▸ Your objective
Look through the listing below and report the lines that have the word "unlocked" in them.

--- START ---

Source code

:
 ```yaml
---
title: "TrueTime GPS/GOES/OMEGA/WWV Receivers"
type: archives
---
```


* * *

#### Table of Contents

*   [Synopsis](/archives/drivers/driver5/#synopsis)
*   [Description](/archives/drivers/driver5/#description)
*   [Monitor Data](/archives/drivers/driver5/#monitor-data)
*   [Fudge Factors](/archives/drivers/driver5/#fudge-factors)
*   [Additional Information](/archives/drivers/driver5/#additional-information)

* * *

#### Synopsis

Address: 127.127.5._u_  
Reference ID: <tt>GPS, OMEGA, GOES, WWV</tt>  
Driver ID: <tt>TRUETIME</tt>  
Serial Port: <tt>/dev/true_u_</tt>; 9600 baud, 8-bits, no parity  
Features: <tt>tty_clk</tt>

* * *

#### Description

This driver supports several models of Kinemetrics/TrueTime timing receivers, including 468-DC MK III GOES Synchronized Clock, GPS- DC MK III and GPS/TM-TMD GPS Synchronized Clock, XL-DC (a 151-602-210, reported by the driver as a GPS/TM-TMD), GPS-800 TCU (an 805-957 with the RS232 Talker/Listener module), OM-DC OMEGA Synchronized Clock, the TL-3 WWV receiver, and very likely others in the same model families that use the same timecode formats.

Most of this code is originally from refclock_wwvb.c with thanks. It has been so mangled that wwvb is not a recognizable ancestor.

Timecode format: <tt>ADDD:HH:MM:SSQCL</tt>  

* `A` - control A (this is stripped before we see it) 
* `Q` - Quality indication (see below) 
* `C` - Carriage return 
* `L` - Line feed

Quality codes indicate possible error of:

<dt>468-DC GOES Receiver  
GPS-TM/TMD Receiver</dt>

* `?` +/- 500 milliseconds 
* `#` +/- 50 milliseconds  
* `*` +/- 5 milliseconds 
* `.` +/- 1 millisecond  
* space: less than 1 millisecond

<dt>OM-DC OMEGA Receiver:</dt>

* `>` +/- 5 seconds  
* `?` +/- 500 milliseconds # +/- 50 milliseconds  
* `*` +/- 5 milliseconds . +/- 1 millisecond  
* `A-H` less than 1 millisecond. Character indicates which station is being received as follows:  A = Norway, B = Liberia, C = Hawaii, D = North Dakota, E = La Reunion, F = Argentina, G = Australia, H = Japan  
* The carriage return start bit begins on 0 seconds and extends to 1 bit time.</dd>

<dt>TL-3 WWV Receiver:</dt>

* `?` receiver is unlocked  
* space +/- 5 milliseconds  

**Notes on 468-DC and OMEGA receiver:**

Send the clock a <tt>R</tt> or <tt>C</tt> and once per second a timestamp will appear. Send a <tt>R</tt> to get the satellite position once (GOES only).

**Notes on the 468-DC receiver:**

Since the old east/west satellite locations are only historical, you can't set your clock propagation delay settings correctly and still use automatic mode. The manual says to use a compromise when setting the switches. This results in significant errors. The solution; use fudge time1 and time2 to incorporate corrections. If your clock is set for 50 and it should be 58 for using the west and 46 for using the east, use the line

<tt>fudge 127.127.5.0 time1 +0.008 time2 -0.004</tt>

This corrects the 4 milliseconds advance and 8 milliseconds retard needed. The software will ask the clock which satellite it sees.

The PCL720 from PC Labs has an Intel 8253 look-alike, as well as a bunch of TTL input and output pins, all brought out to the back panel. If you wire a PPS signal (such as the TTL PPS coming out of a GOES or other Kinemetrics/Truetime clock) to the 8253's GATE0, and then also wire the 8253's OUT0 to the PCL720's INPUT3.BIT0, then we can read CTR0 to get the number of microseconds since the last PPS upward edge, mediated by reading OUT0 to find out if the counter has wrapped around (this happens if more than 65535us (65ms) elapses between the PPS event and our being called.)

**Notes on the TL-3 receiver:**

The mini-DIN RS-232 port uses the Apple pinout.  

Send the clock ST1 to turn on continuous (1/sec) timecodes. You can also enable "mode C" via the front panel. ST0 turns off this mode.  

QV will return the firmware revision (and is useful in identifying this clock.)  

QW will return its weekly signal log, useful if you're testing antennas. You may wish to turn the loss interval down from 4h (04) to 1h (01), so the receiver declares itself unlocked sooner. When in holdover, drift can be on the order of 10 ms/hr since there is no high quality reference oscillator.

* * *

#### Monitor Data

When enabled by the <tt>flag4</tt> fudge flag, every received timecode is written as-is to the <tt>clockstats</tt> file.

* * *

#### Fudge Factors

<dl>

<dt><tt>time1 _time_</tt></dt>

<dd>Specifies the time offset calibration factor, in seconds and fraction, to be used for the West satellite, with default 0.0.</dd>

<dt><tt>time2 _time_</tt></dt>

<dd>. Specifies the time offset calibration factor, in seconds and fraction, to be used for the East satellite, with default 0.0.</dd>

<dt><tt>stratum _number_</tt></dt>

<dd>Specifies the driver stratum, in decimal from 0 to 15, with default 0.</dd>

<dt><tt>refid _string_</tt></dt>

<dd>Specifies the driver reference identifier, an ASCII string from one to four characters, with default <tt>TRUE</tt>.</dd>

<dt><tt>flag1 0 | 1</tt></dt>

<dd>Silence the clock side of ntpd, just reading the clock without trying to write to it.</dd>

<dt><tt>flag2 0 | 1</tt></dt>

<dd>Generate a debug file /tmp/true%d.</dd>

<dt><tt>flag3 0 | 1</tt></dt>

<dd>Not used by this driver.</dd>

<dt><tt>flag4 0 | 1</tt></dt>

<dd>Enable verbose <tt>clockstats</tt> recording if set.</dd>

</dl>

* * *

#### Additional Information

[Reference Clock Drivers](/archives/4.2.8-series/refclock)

--- END ---

▸ Exercise answer
* `?` receiver is unlocked  
QW will return its weekly signal log, useful if you're testing antennas. You may wish to turn the loss interval down from 4h (04) to 1h (01), so the receiver declares itself unlocked sooner. When in holdover, drift can be on the order of 10 ms/hr since there is no high quality reference oscillator.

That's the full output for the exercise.